Deploy & Optimize Models (20-25%) Advanced
Deploying models to production is where data science meets engineering. This domain covers managed online endpoints for real-time inference, batch endpoints for large-scale scoring, MLflow model management, blue-green deployments, and monitoring deployed models.
Deployment Options Comparison
| Option | Use Case | Latency | Scaling | Cost Model |
|---|---|---|---|---|
| Managed Online Endpoint | Real-time predictions (API) | Low (ms-sec) | Auto-scale by traffic | Pay per VM uptime |
| Managed Batch Endpoint | Large dataset scoring | Minutes-hours | Parallel compute | Pay per job |
| Kubernetes (AKS) | Custom networking, GPU inference | Low | K8s auto-scaling | AKS cluster cost |
Managed Online Endpoints (Real-Time)
The most common deployment target for real-time scoring. Know how to create endpoints, deploy models, and configure traffic splitting.
# Step 1: Register a model with MLflow
import mlflow
# Register model from a training run
model_uri = f"runs:/{run_id}/model"
mlflow.register_model(model_uri, "churn-prediction-model")
# Or register from local files
from azure.ai.ml.entities import Model
from azure.ai.ml.constants import AssetTypes
model = Model(
path="./model/",
name="churn-prediction-model",
description="Gradient boosting churn classifier",
type=AssetTypes.MLFLOW_MODEL # MLflow format (recommended)
)
ml_client.models.create_or_update(model)
# Step 2: Create managed online endpoint
from azure.ai.ml.entities import (
ManagedOnlineEndpoint,
ManagedOnlineDeployment,
CodeConfiguration,
Environment
)
# Create endpoint (the URL/entry point)
endpoint = ManagedOnlineEndpoint(
name="churn-endpoint",
description="Real-time churn prediction",
auth_mode="key", # "key" or "aml_token"
tags={"model": "gradient-boosting", "version": "1"}
)
ml_client.online_endpoints.begin_create_or_update(endpoint)
# Step 3: Create deployment (the model + compute behind the endpoint)
blue_deployment = ManagedOnlineDeployment(
name="blue",
endpoint_name="churn-endpoint",
model="azureml:churn-prediction-model:1",
instance_type="Standard_DS3_v2",
instance_count=1,
# For MLflow models, no scoring script needed!

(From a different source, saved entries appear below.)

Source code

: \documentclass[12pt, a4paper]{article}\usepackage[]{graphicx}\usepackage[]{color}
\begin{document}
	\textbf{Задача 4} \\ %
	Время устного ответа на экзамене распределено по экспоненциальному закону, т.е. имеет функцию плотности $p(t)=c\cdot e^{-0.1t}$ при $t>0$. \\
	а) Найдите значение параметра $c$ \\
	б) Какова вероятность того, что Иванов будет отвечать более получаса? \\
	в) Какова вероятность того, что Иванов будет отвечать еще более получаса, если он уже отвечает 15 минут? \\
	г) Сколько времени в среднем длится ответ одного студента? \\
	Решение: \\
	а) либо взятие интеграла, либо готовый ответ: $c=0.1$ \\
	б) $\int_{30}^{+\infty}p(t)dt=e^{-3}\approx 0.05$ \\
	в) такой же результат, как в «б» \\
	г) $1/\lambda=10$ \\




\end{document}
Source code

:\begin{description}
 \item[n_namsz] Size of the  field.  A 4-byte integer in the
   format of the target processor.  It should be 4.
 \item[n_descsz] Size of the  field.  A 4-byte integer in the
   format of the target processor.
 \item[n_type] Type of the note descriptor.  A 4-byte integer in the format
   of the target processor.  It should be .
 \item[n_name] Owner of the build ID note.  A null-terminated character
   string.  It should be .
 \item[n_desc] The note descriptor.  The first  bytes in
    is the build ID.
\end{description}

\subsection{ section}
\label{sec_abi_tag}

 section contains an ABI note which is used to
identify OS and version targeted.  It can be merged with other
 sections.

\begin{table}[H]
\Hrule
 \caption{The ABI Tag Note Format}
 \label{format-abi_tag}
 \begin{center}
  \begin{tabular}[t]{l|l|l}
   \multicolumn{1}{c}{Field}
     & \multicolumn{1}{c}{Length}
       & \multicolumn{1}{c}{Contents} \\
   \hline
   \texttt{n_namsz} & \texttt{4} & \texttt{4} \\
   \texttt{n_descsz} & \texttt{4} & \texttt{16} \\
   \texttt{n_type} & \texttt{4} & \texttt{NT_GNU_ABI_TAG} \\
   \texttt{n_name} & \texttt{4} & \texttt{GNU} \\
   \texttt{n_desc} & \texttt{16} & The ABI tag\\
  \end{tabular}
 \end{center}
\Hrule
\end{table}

# For custom models, specify:
# code_configuration=CodeConfiguration(
# code="./score/",
# scoring_script="score.py"
# ),
# environment="azureml:dp100-custom-env:1"
)
ml_client.online_deployments.begin_create_or_update(blue_deployment)
# Route 100% traffic to blue deployment
endpoint.traffic = {"blue": 100}
ml_client.online_endpoints.begin_create_or_update(endpoint)
Blue-Green Deployments
Blue-green deployment lets you test new model versions with a percentage of production traffic before full rollout.
# Deploy new model version as "green"
green_deployment = ManagedOnlineDeployment(
name="green",
endpoint_name="churn-endpoint",
model="azureml:churn-prediction-model:2", # New version
instance_type="Standard_DS3_v2",
instance_count=1
)
ml_client.online_deployments.begin_create_or_update(green_deployment)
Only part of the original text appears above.